Quagga and Zebra mussels will upset the food chain by consuming phytoplankton that other species need to survive. They are filter feeders that consume large portions of the microscopic plants and animals that form the base of the food web. One adult mussel can filter up to 1 liter of water per day. Their consumption of significant amounts of phytoplankton from the water decreases zooplankton and can cause a shift in native species and a disruption of the ecological balance of entire bodies of water. In addition, they can displace native species, further upsetting the natural food web. Quagga and Zebra mussels have few natural predators in North America. It has been documented that several species of fish and diving ducks have been known to eat them, but these species are not an effective control. In some cases, the mussels concentrate botulism toxin causing bird die offs.
What is the economic impact of the Quagga and Zebra mussel?
Quagga and Zebra mussels can colonize on hulls, engines and steering components of boats, other recreational equipment and if left unchecked, can damage boat motors and restrict cooling. They also attach to aquatic plants and submerged sediment and surfaces such as piers, pilings, water intakes and fish screens. In doing this they can clog water intake structures hampering the flow of water. They frequently settle in massive colonies that can block water intake and threaten municipal water supply, agricultural irrigation and power plant operations. U.S. Congressional researchers estimated that an infestation of the Zebra mussel in the Great Lakes area cost the power industry $3.1 billion in the 1993-1999 period, with an economic impact to industries, businesses and communities of more than $5 billion. California could spend hundreds of millions of dollars protecting the state’s water system from a Quagga/Zebra infestation.
How did the Quagga and Zebra mussels get to the Western US?
Quagga and Zebra mussels primarily move from one place to another through human-related activities. They attach to hard surfaces and can survive out of water for up to 30 days in the appropriate conditions. The microscopic larvae also can be transported in bilges, ballast water, live wells or other equipment that holds water. Authorities discovered Quagga mussels living in the Colorado River at Lake Mead, Lake Mohave, and Lake Havasu in January 2007. It is likely they were originally brought to Lake Mead on the hull of a recreational boat from the Eastern US. Since then, additional bodies of water have been infected in California as the veligers drifted downriver from Lake Mead.
What other lakes in the Western US have boat inspection programs?

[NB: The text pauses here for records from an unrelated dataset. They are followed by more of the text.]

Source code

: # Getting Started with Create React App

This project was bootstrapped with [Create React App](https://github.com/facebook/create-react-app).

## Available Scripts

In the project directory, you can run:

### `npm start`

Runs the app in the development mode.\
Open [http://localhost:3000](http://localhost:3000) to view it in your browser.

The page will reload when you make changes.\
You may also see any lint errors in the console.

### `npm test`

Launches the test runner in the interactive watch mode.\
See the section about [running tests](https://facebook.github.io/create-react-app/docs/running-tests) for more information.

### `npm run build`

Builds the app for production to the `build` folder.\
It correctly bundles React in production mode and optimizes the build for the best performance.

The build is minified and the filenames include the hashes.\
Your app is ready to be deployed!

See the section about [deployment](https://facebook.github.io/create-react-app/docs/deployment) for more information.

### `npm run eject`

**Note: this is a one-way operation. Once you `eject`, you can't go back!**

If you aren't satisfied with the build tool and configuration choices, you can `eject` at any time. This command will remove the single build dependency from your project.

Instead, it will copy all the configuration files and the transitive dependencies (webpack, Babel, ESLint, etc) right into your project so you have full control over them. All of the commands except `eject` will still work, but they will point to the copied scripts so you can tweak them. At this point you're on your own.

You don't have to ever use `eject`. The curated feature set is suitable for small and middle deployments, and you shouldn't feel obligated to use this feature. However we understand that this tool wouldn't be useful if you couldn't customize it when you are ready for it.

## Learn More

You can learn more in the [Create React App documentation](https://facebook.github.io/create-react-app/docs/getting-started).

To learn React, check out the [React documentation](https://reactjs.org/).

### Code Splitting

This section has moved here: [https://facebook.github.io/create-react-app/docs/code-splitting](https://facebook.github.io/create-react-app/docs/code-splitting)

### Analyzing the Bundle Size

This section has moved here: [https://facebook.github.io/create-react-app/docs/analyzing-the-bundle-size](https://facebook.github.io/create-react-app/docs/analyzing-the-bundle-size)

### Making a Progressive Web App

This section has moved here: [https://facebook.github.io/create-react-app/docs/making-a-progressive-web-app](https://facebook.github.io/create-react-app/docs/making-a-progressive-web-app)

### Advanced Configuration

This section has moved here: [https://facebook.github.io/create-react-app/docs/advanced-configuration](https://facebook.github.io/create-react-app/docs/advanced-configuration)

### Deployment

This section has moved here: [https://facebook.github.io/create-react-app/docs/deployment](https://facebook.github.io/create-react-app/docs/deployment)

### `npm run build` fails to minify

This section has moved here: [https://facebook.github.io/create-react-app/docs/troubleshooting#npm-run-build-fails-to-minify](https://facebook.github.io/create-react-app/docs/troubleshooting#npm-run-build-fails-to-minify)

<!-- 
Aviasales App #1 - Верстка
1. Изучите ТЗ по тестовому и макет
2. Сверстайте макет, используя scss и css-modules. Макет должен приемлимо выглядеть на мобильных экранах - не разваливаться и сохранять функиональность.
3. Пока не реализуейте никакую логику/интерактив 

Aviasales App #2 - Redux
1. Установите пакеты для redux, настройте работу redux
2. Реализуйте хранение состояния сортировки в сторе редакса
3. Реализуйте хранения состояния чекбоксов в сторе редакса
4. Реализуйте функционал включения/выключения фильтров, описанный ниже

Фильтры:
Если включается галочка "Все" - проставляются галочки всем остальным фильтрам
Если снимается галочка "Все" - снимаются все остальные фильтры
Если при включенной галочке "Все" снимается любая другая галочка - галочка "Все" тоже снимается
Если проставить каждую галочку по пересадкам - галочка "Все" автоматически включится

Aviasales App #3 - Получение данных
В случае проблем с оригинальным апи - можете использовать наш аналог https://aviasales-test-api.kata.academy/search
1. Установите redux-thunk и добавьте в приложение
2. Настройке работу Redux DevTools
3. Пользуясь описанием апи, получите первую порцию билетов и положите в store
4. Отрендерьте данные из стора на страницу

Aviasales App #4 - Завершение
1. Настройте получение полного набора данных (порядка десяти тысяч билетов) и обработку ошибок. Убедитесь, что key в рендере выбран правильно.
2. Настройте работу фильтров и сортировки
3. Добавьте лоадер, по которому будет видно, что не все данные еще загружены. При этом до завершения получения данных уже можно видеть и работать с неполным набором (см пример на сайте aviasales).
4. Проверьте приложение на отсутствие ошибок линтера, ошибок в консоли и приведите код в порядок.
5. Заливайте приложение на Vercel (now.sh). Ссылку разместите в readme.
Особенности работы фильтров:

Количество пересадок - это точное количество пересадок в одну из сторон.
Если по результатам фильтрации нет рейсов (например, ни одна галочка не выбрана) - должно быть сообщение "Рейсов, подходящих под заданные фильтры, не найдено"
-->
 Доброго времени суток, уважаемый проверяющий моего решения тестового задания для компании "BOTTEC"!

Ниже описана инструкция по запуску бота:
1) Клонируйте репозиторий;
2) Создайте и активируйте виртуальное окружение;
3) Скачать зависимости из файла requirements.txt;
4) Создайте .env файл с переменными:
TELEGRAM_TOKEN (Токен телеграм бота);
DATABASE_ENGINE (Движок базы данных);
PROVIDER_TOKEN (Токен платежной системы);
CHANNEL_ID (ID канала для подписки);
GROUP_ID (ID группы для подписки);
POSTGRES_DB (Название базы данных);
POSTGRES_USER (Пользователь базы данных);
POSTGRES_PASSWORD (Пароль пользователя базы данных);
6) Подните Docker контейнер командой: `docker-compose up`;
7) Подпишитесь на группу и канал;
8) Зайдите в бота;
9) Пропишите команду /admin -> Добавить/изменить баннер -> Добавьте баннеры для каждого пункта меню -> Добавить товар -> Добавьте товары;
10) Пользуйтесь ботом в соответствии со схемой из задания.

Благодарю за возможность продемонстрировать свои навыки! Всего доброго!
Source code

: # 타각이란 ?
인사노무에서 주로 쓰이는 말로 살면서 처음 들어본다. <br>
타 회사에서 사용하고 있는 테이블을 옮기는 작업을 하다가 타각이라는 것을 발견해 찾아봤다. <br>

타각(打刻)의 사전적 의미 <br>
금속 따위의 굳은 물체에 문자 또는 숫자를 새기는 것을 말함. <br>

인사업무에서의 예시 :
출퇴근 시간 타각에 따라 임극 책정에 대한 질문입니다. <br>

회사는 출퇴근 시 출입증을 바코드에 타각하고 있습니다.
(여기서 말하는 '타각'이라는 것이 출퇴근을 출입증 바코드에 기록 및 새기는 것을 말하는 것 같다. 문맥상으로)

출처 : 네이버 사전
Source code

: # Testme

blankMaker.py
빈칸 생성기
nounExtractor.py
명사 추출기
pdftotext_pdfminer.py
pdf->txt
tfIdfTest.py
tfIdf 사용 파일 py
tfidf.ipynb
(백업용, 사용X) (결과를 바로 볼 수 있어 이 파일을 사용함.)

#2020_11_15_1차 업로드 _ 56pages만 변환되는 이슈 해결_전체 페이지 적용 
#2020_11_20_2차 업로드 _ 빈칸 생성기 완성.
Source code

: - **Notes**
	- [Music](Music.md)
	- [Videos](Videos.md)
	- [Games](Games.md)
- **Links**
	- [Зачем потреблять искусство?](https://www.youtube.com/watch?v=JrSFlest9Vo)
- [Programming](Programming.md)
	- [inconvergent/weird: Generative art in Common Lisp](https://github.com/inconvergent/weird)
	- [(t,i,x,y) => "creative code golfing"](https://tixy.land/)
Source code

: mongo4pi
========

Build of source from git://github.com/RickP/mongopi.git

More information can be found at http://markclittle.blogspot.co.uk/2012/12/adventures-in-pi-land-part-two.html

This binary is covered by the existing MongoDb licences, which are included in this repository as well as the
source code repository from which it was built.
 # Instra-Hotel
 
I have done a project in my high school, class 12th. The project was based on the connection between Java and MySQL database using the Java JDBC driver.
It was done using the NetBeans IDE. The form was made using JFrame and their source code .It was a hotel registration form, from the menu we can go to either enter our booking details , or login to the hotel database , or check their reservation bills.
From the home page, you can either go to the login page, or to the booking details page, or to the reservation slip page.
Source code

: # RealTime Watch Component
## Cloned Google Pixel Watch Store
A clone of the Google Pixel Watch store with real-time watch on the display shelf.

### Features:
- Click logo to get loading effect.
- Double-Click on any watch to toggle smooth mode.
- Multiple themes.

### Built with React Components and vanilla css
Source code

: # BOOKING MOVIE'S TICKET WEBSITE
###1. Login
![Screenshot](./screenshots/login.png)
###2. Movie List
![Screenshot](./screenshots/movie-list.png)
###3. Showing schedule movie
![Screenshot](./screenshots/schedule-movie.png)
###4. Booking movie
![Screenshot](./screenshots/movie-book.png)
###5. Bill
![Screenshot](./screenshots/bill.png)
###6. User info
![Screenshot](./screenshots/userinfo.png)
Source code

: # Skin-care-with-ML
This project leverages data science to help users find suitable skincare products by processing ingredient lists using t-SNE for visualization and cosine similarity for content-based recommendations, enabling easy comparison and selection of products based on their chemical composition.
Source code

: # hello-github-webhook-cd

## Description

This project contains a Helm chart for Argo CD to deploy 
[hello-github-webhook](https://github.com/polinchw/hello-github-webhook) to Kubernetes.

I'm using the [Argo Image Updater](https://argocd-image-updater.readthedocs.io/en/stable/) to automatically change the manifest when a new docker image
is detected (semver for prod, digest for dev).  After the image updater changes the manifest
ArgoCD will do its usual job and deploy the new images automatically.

There are a number of boat inspection programs in the Western US, all working really hard to prevent the spread of Aquatic Invasive Species. The most important thing to remember as a boater is to be Clean, Drained & Dry each time you change bodies of water. For a list of programs and their contact information click here.
Can we get rid of mussels if Lake Tahoe becomes infested?
Since Quagga and Zebra larvae (called veligers) are free drifting, preventing their spread downstream from known infestations may not be possible. However, controlling populations may be possible in some locations. Prevention is the best solution!
What does the law say about aquatic invasive species or aquatic nuisance species?
Spreading invasive species violates local, state, and federal laws. Providing inaccurate or false information to boat inspectors or other authorized personnel is prohibited. Violators are subject to a minimum monetary penalty of $5,000 for each offense. For more detail on the local TRPA Code of Ordinances Section 63.4, click here.
What about seaplanes?
The Tahoe Boat Inspection Program and other prevention programs throughout the United States have been working with the Aircraft Owners and Pilots Association to properly educate seaplane users on proper clean boating techniques. Check out this video and handout to learn more about how to prevent the spread of AIS with seaplanes.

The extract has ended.